◆ What the task asks
Transcribe the entries below exactly from their first line through the line containing "Beer, A. (1852).", and let no picture into the copy.

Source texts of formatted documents
####
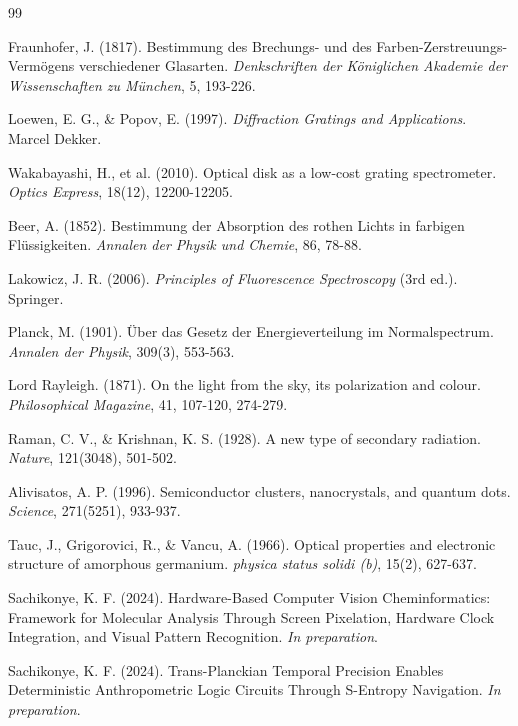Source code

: \documentclass[12pt,a4paper]{article}
\begin{document}

\begin{thebibliography}{99}

Fraunhofer, J. (1817). Bestimmung des Brechungs- und des Farben-Zerstreuungs-Vermögens verschiedener Glasarten. \textit{Denkschriften der Königlichen Akademie der Wissenschaften zu München}, 5, 193-226.

Loewen, E. G., \& Popov, E. (1997). \textit{Diffraction Gratings and Applications}. Marcel Dekker.

Wakabayashi, H., et al. (2010). Optical disk as a low-cost grating spectrometer. \textit{Optics Express}, 18(12), 12200-12205.

Beer, A. (1852). Bestimmung der Absorption des rothen Lichts in farbigen Flüssigkeiten. \textit{Annalen der Physik und Chemie}, 86, 78-88.

Lakowicz, J. R. (2006). \textit{Principles of Fluorescence Spectroscopy} (3rd ed.). Springer.

Planck, M. (1901). Über das Gesetz der Energieverteilung im Normalspectrum. \textit{Annalen der Physik}, 309(3), 553-563.

Lord Rayleigh. (1871). On the light from the sky, its polarization and colour. \textit{Philosophical Magazine}, 41, 107-120, 274-279.

Raman, C. V., & Krishnan, K. S. (1928). A new type of secondary radiation. \textit{Nature}, 121(3048), 501-502.

Alivisatos, A. P. (1996). Semiconductor clusters, nanocrystals, and quantum dots. \textit{Science}, 271(5251), 933-937.

Tauc, J., Grigorovici, R., & Vancu, A. (1966). Optical properties and electronic structure of amorphous germanium. \textit{physica status solidi (b)}, 15(2), 627-637.

Sachikonye, K. F. (2024). Hardware-Based Computer Vision Cheminformatics: Framework for Molecular Analysis Through Screen Pixelation, Hardware Clock Integration, and Visual Pattern Recognition. \textit{In preparation}.

Sachikonye, K. F. (2024). Trans-Planckian Temporal Precision Enables Deterministic Anthropometric Logic Circuits Through S-Entropy Navigation. \textit{In preparation}.

\end{thebibliography}
\end{document}
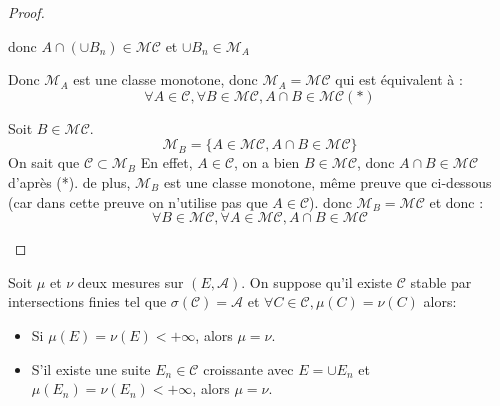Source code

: \begin{proof}
\begin{itemize}
\begin{itemize}
\begin{itemize}
				                  donc $A \cap (\cup B_n) \in \mathscr{M}\mathscr{C}$ et $\cup B_n \in \mathscr{M}_A $
			            \end{itemize}

			            Donc $\mathscr{M}_A$ est une classe monotone, donc $\mathscr{M}_A = \mathscr{M}\mathscr{C}$ qui est équivalent à :
			            $$ \forall A \in \mathscr{C}, \forall B \in \mathscr{M}\mathscr{C}, A \cap B \in \mathscr{M}\mathscr{C} (*)$$

			            Soit $B\in \mathscr{M}\mathscr{C}$.
			            $$ \mathscr{M}_B = \{ A \in \mathscr{M}\mathscr{C}, A \cap B \in \mathscr{M}\mathscr{C}\} $$
			            On sait que $\mathscr{C}\subset\mathscr{M}_B$
			            En effet, $A \in \mathscr{C}$, on a bien $B \in \mathscr{M}\mathscr{C}$, donc $A\cap B \in\mathscr{M}\mathscr{C}$ d'après (*).
			            de plus, $\mathscr{M}_B$ est une classe monotone, même preuve que ci-dessous (car dans cette preuve on n'utilise pas que $A \in \mathscr{C}$).
			            donc $\mathscr{M}_B = \mathscr{M}\mathscr{C}$ et donc :
			            $$ \forall B \in \mathscr{M}\mathscr{C}, \forall A \in \mathscr{M}\mathscr{C}, A \cap B \in \mathscr{M}\mathscr{C}$$
		      \end{itemize}
	\end{itemize}
\end{proof}


\begin{theorem}
	Soit $\mu$ et $\nu$ deux mesures sur $(E,\mathscr{A})$. On suppose qu'il existe
	$\mathscr{C}$ stable par intersections finies tel que $\sigma(\mathscr{C}) = \mathscr{A}$
	et $\forall C \in \mathscr{C}, \mu(C) = \nu(C)$ alors:
	\begin{itemize}
		\item Si $\mu(E) = \nu (E) < +\infty$, alors $\mu = \nu$.
		\item S'il existe une suite $E_n\in \mathscr{C}$ croissante avec
		      $E = \cup E_n$ et $\mu(E_n) = \nu(E_n)< +\infty$, alors $\mu = \nu$.
	\end{itemize}
\end{theorem}

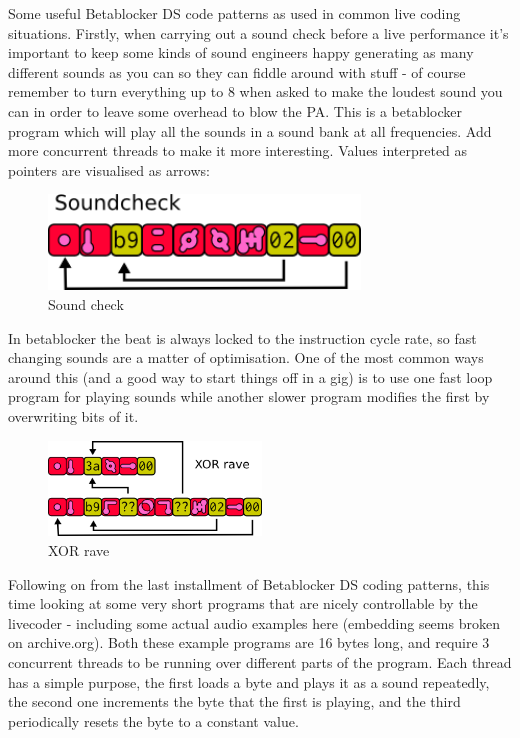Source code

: \documentclass[letterpaper, 12pt]{article}
\begin{document}
Some useful Betablocker DS code patterns as used in common live coding situations.
Firstly, when carrying out a sound check before a live performance it's important to keep some kinds of sound engineers happy generating as many different sounds as you can so they can fiddle around with stuff - of course remember to turn everything up to 8 when asked to make the loudest sound you can in order to leave some overhead to blow the PA.
This is a betablocker program which will play all the sounds in a sound bank at all frequencies. Add more concurrent threads to make it more interesting. Values interpreted as pointers are visualised as arrows:


\begin{figure}
	\centering
		\includegraphics[height=1in]{bbds-sndchk1}
	\caption{Sound check}
	\label{fig:fig_bbds-sndchk1}
\end{figure}

In betablocker the beat is always locked to the instruction cycle rate, so fast changing sounds are a matter of optimisation. One of the most common ways around this (and a good way to start things off in a gig) is to use one fast loop program for playing sounds while another slower program modifies the first by overwriting bits of it. 

\begin{figure}
	\centering
		\includegraphics[height=1in]{bbds-xorrave}
	\caption{XOR rave}
	\label{fig:fig_bbds-xorrave}
\end{figure}

Following on from the last installment of Betablocker DS coding patterns, this time looking at some very short programs that are nicely controllable by the livecoder - including some actual audio examples here (embedding seems broken on archive.org).
Both these example programs are 16 bytes long, and require 3 concurrent threads to be running over different parts of the program. Each thread has a simple purpose, the first loads a byte and plays it as a sound repeatedly, the second one increments the byte that the first is playing, and the third periodically resets the byte to a constant value.
 
\end{document}
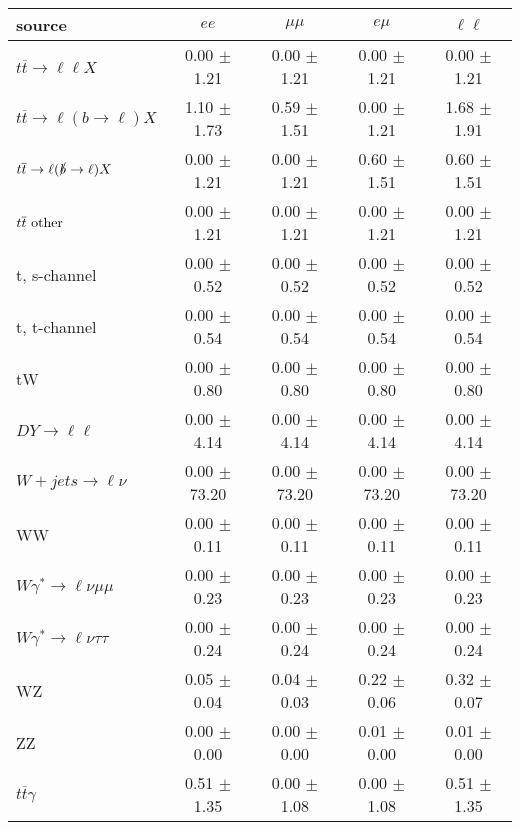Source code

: \begin{tabular}{l|cccc} \hline\hline
source & $ee$ & $\mu\mu$ & $e\mu$ & $\ell\ell $ \\
\hline
$t\overline{t} \rightarrow \ell \ell X$ &  0.00 $\pm$  1.21 &  0.00 $\pm$  1.21 &  0.00 $\pm$  1.21 &  0.00 $\pm$  1.21 \\
$t\overline{t} \rightarrow \ell (b \rightarrow \ell) X$ &  1.10 $\pm$  1.73 &  0.59 $\pm$  1.51 &  0.00 $\pm$  1.21 &  1.68 $\pm$  1.91 \\
$t\overline{t} \rightarrow \ell (\slashed b \rightarrow \ell) X$ &  0.00 $\pm$  1.21 &  0.00 $\pm$  1.21 &  0.60 $\pm$  1.51 &  0.60 $\pm$  1.51 \\
        $t\overline{t}\ \rm{other}$ &  0.00 $\pm$  1.21 &  0.00 $\pm$  1.21 &  0.00 $\pm$  1.21 &  0.00 $\pm$  1.21 \\
\hline
                       t, s-channel &  0.00 $\pm$  0.52 &  0.00 $\pm$  0.52 &  0.00 $\pm$  0.52 &  0.00 $\pm$  0.52 \\
                       t, t-channel &  0.00 $\pm$  0.54 &  0.00 $\pm$  0.54 &  0.00 $\pm$  0.54 &  0.00 $\pm$  0.54 \\
                                 tW &  0.00 $\pm$  0.80 &  0.00 $\pm$  0.80 &  0.00 $\pm$  0.80 &  0.00 $\pm$  0.80 \\
\hline
         $DY \rightarrow \ell \ell$ &  0.00 $\pm$  4.14 &  0.00 $\pm$  4.14 &  0.00 $\pm$  4.14 &  0.00 $\pm$  4.14 \\
      $W+jets \rightarrow \ell \nu$ &  0.00 $\pm$ 73.20 &  0.00 $\pm$ 73.20 &  0.00 $\pm$ 73.20 &  0.00 $\pm$ 73.20 \\
                                 WW &  0.00 $\pm$  0.11 &  0.00 $\pm$  0.11 &  0.00 $\pm$  0.11 &  0.00 $\pm$  0.11 \\
\hline
$W\gamma^{*} \rightarrow \ell \nu \mu\mu$ &  0.00 $\pm$  0.23 &  0.00 $\pm$  0.23 &  0.00 $\pm$  0.23 &  0.00 $\pm$  0.23 \\
$W\gamma^{*} \rightarrow \ell \nu \tau\tau$ &  0.00 $\pm$  0.24 &  0.00 $\pm$  0.24 &  0.00 $\pm$  0.24 &  0.00 $\pm$  0.24 \\
                                 WZ &  0.05 $\pm$  0.04 &  0.04 $\pm$  0.03 &  0.22 $\pm$  0.06 &  0.32 $\pm$  0.07 \\
                                 ZZ &  0.00 $\pm$  0.00 &  0.00 $\pm$  0.00 &  0.01 $\pm$  0.00 &  0.01 $\pm$  0.00 \\
\hline
              $t\overline{t}\gamma$ &  0.51 $\pm$  1.35 &  0.00 $\pm$  1.08 &  0.00 $\pm$  1.08 &  0.51 $\pm$  1.35 \\

\end{tabular}
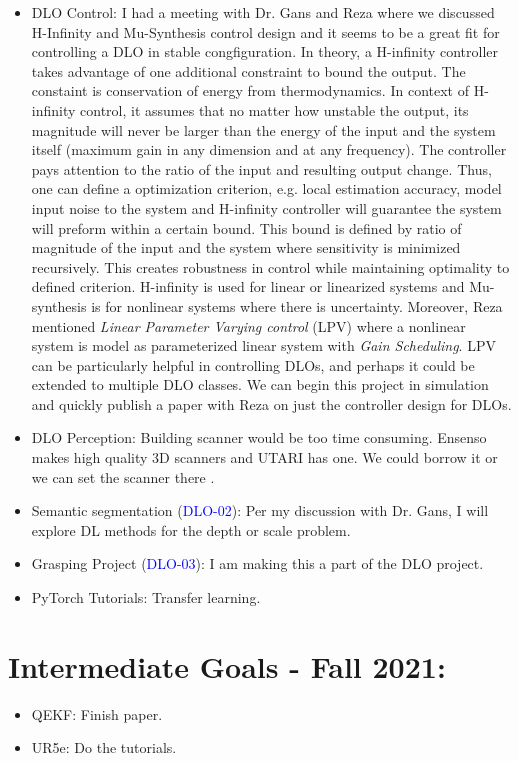 \documentclass[11pt]{article}
\begin{document}
\begin{itemize}
    \item DLO Control: I had a meeting with Dr. Gans and Reza
    where we discussed H-Infinity and Mu-Synthesis control design and it seems
    to be a great fit for controlling a DLO in stable congfiguration. In theory,
    a H-infinity controller takes advantage of one additional constraint to bound
    the output. The constaint is conservation of energy from thermodynamics.
    In context of H-infinity control, it assumes that no matter how unstable the
    output, its magnitude will never be larger than the energy of the input and
    the system itself (maximum gain in any dimension and at any frequency). The controller pays attention
    to the ratio of the input and resulting output change. Thus,
    one can define a optimization criterion, e.g. local estimation accuracy,
    model input noise to the system and H-infinity controller will guarantee
    the system will preform within a certain bound. This bound is defined by
    ratio of magnitude of the input and the system where sensitivity is minimized
    recursively. This creates robustness in control while maintaining optimality
    to defined criterion. H-infinity is used for linear or linearized systems and
    Mu-synthesis is for nonlinear systems where there is uncertainty. Moreover,
    Reza mentioned \emph{Linear Parameter Varying control} (LPV) where a nonlinear
    system is model as parameterized linear system with \emph{Gain Scheduling}.
    LPV can be particularly helpful in controlling DLOs, and perhaps it could
    be extended to multiple DLO classes. We can begin this project in simulation
    and quickly publish a paper with Reza on just the controller design for DLOs.

    \item DLO Perception: Building scanner would be too time consuming. Ensenso
    makes high quality 3D scanners and UTARI has one. We could borrow it or we can
    set the scanner there \cite{3DCamera52:online}.

    \item Semantic segmentation (\textcolor{blue}{DLO-02}): Per my discussion with Dr. Gans, I will explore DL methods for the depth or scale problem.
    \item Grasping Project (\textcolor{blue}{DLO-03}): I am making this a part of the DLO project.
    \item PyTorch Tutorials: Transfer learning.

  \end{itemize}

\section{Intermediate Goals - Fall 2021:}
\begin{itemize}
      \item QEKF: Finish paper.
      \item UR5e: Do the tutorials.
\end{itemize}

\newpage

\newpage


\end{document}
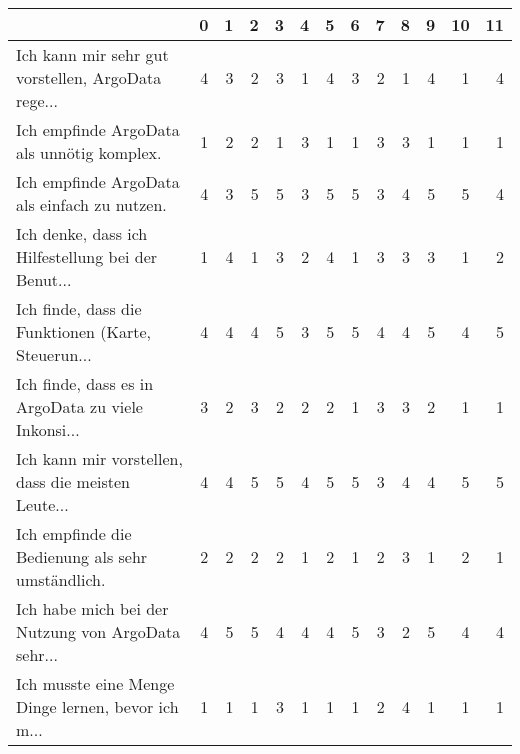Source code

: \begin{tabular}{lrrrrrrrrrrrr}
\toprule
{} &  0  &  1  &  2  &  3  &  4  &  5  &  6  &  7  &  8  &  9  &  10 &  11 \\
\midrule
Ich kann mir sehr gut vorstellen, ArgoData rege... &   4 &   3 &   2 &   3 &   1 &   4 &   3 &   2 &   1 &   4 &   1 &   4 \\
Ich empfinde ArgoData als unnötig komplex.         &   1 &   2 &   2 &   1 &   3 &   1 &   1 &   3 &   3 &   1 &   1 &   1 \\
Ich empfinde ArgoData als einfach zu nutzen.       &   4 &   3 &   5 &   5 &   3 &   5 &   5 &   3 &   4 &   5 &   5 &   4 \\
Ich denke, dass ich Hilfestellung bei der Benut... &   1 &   4 &   1 &   3 &   2 &   4 &   1 &   3 &   3 &   3 &   1 &   2 \\
Ich finde, dass die Funktionen (Karte, Steuerun... &   4 &   4 &   4 &   5 &   3 &   5 &   5 &   4 &   4 &   5 &   4 &   5 \\
Ich finde, dass es in ArgoData zu viele Inkonsi... &   3 &   2 &   3 &   2 &   2 &   2 &   1 &   3 &   3 &   2 &   1 &   1 \\
Ich kann mir vorstellen, dass die meisten Leute... &   4 &   4 &   5 &   5 &   4 &   5 &   5 &   3 &   4 &   4 &   5 &   5 \\
Ich empfinde die Bedienung als sehr umständlich.   &   2 &   2 &   2 &   2 &   1 &   2 &   1 &   2 &   3 &   1 &   2 &   1 \\
Ich habe mich bei der Nutzung von ArgoData sehr... &   4 &   5 &   5 &   4 &   4 &   4 &   5 &   3 &   2 &   5 &   4 &   4 \\
Ich musste eine Menge Dinge lernen, bevor ich m... &   1 &   1 &   1 &   3 &   1 &   1 &   1 &   2 &   4 &   1 &   1 &   1 \\
\bottomrule
\end{tabular}
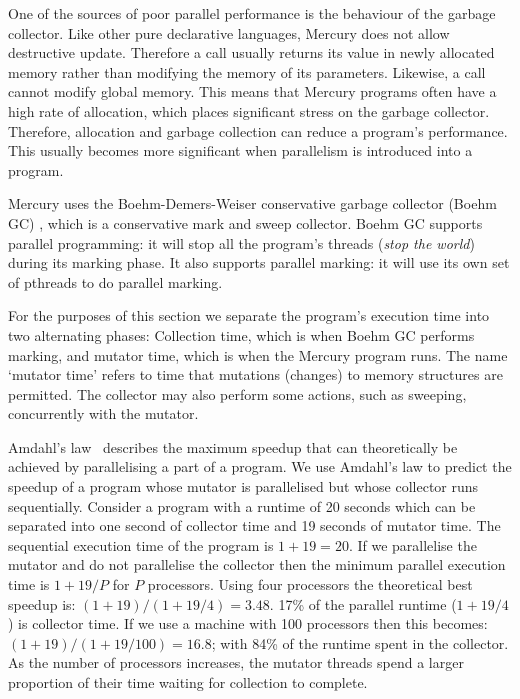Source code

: 

One of the sources of poor parallel performance is the behaviour of the
garbage collector.
Like other pure declarative languages,
Mercury does not allow destructive update.
Therefore a call usually returns its value in newly allocated memory
rather than modifying the memory of its parameters.
Likewise, a call cannot modify global memory.
This means that Mercury programs often have a high rate of allocation,
which places significant stress on the garbage collector.
Therefore,
allocation and garbage collection can reduce a program's
performance.
This usually becomes more significant when parallelism is introduced into a
program.

Mercury uses the Boehm-Demers-Weiser conservative garbage collector (Boehm GC)
\citep{boehm_gc},
which is a conservative mark and sweep collector.
Boehm GC supports parallel programming:
it will stop all the program's threads (\emph{stop the world}) during its
marking phase.
It also supports parallel marking:
it will use its own set of pthreads to do parallel marking.

For the purposes of this section
we separate the program's execution time into two alternating phases:
Collection time, which is when Boehm GC performs marking,
and mutator time, which is when the Mercury program runs.
The name `mutator time' refers to time that mutations (changes) to memory
structures are permitted.
The collector may also perform some actions,
such as sweeping,
concurrently with the mutator.

Amdahl's law~\citep{amdahl} describes the maximum speedup that
can theoretically be achieved by parallelising a part of a program.
We use Amdahl's law to predict the speedup of a program whose
mutator is parallelised but whose collector runs sequentially.
Consider a program with a runtime of 20 seconds
which can be separated into one second of collector time and 19 seconds
of mutator time.
The sequential execution time of the program is $1 + 19 = 20$.
If we parallelise the mutator and do not parallelise the
collector then the minimum parallel execution time is $1 + 19/P$
for $P$ processors.
Using four processors the theoretical best speedup is:
$(1 + 19) / (1 + 19/4) = 3.48$.
17\% of the parallel runtime ($1 + 19/4$) is collector time.
If we use a machine with 100 processors then this becomes:
$(1 + 19) / (1 + 19/100) = 16.8$;
with 84\% of the runtime spent in the collector.
As the number of processors increases,
the mutator threads spend a larger proportion of their time waiting for
collection to complete.

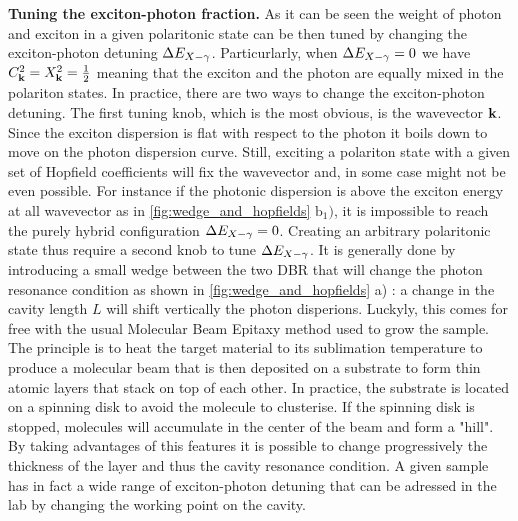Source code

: \textbf{Tuning the exciton-photon fraction.} As it can be seen the weight of photon and exciton in a given polaritonic state can be then tuned by changing the exciton-photon detuning 
$\Delta E_{X-\gamma}$. Particurlarly, when $\Delta E_{X-\gamma} = 0$ we have $C_{\mathbf{k}}^2= X_{\mathbf{k}}^2 = \frac{1}{2}$ meaning that the exciton and the photon are equally mixed in the polariton states. In practice, there are two ways to change the exciton-photon detuning. The first tuning knob, which is the most obvious, is the wavevector $\mathbf{k}$. Since the exciton
dispersion is flat with respect to the photon it boils down to move on the photon dispersion curve. Still, exciting a polariton state with a given set of Hopfield coefficients will fix the wavevector and, in some case might not be even possible. 
For instance if the photonic dispersion is above the exciton energy at all wavevector as in   \autoref{fig:wedge_and_hopfields} $\mathrm{b_1)}$, it is impossible to reach the purely hybrid configuration $\Delta E_{X-\gamma} = 0 $. Creating an arbitrary polaritonic state thus require a second knob to tune $\Delta E_{X-\gamma}$. It is generally done by introducing a small wedge between the two DBR that will change the photon resonance condition as shown in \autoref{fig:wedge_and_hopfields} a) : a change in the cavity length $L$ will shift vertically the photon disperions.
 Luckyly, this comes for free with the usual Molecular Beam Epitaxy method used to grow the sample.
The principle is to heat the target material to its sublimation temperature to produce a molecular beam that is then deposited on a substrate to form thin atomic layers that stack on top of each other.
In practice, the substrate is located on a spinning disk to avoid the molecule to clusterise. If the spinning disk is stopped, molecules will accumulate in the center of the beam and form a "hill".
By taking advantages of this features it is possible to change progressively the thickness of the layer and thus the cavity resonance condition. A given sample
has in fact a wide range of exciton-photon detuning that can be adressed in the lab by changing the working point on the cavity. 

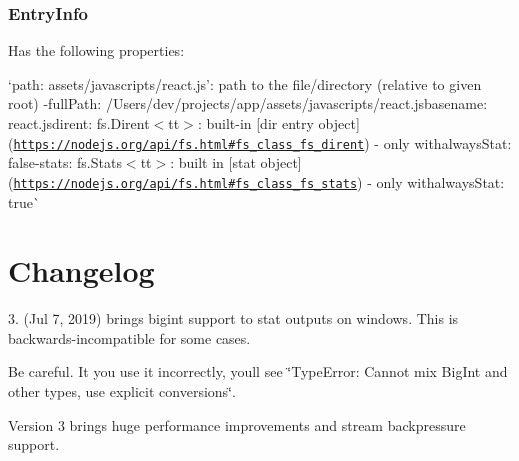 \subsubsection*{{\ttfamily Entry\+Info}}

Has the following properties\+:


\begin{DoxyItemize}
\item `path\+: \textquotesingle{}assets/javascripts/react.\+js'{\ttfamily \+: path to the file/directory (relative to given root) -\/}full\+Path\+: \textquotesingle{}/\+Users/dev/projects/app/assets/javascripts/react.jsbasename\+: \textquotesingle{}react.\+jsdirent\+: fs.\+Dirent$<$tt$>$\+: built-\/in \mbox{[}dir entry object\mbox{]}(\href{https://nodejs.org/api/fs.html#fs_class_fs_dirent}{\tt https\+://nodejs.\+org/api/fs.\+html\#fs\+\_\+class\+\_\+fs\+\_\+dirent}) -\/ only withalways\+Stat\+: false{\ttfamily  -\/}stats\+: fs.\+Stats$<$tt$>$\+: built in \mbox{[}stat object\mbox{]}(\href{https://nodejs.org/api/fs.html#fs_class_fs_stats}{\tt https\+://nodejs.\+org/api/fs.\+html\#fs\+\_\+class\+\_\+fs\+\_\+stats}) -\/ only withalways\+Stat\+: true\`{}
\end{DoxyItemize}

\section*{Changelog}

3. (Jul 7, 2019) brings {\ttfamily bigint} support to {\ttfamily stat} outputs on windows. This is backwards-\/incompatible for some cases.

Be careful. It you use it incorrectly, you\textquotesingle{}ll see \char`\"{}\+Type\+Error\+: Cannot mix Big\+Int and other types, use explicit conversions\char`\"{}.

Version 3 brings huge performance improvements and stream backpressure support.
####
◆ Task solution
Source code

: \documentclass[12pt,a4paper]{article}
\begin{document}

\begin{thebibliography}{99}

Fraunhofer, J. (1817). Bestimmung des Brechungs- und des Farben-Zerstreuungs-Vermögens verschiedener Glasarten. \textit{Denkschriften der Königlichen Akademie der Wissenschaften zu München}, 5, 193-226.

Loewen, E. G., \& Popov, E. (1997). \textit{Diffraction Gratings and Applications}. Marcel Dekker.

Wakabayashi, H., et al. (2010). Optical disk as a low-cost grating spectrometer. \textit{Optics Express}, 18(12), 12200-12205.

Beer, A. (1852). Bestimmung der Absorption des rothen Lichts in farbigen Flüssigkeiten. \textit{Annalen der Physik und Chemie}, 86, 78-88.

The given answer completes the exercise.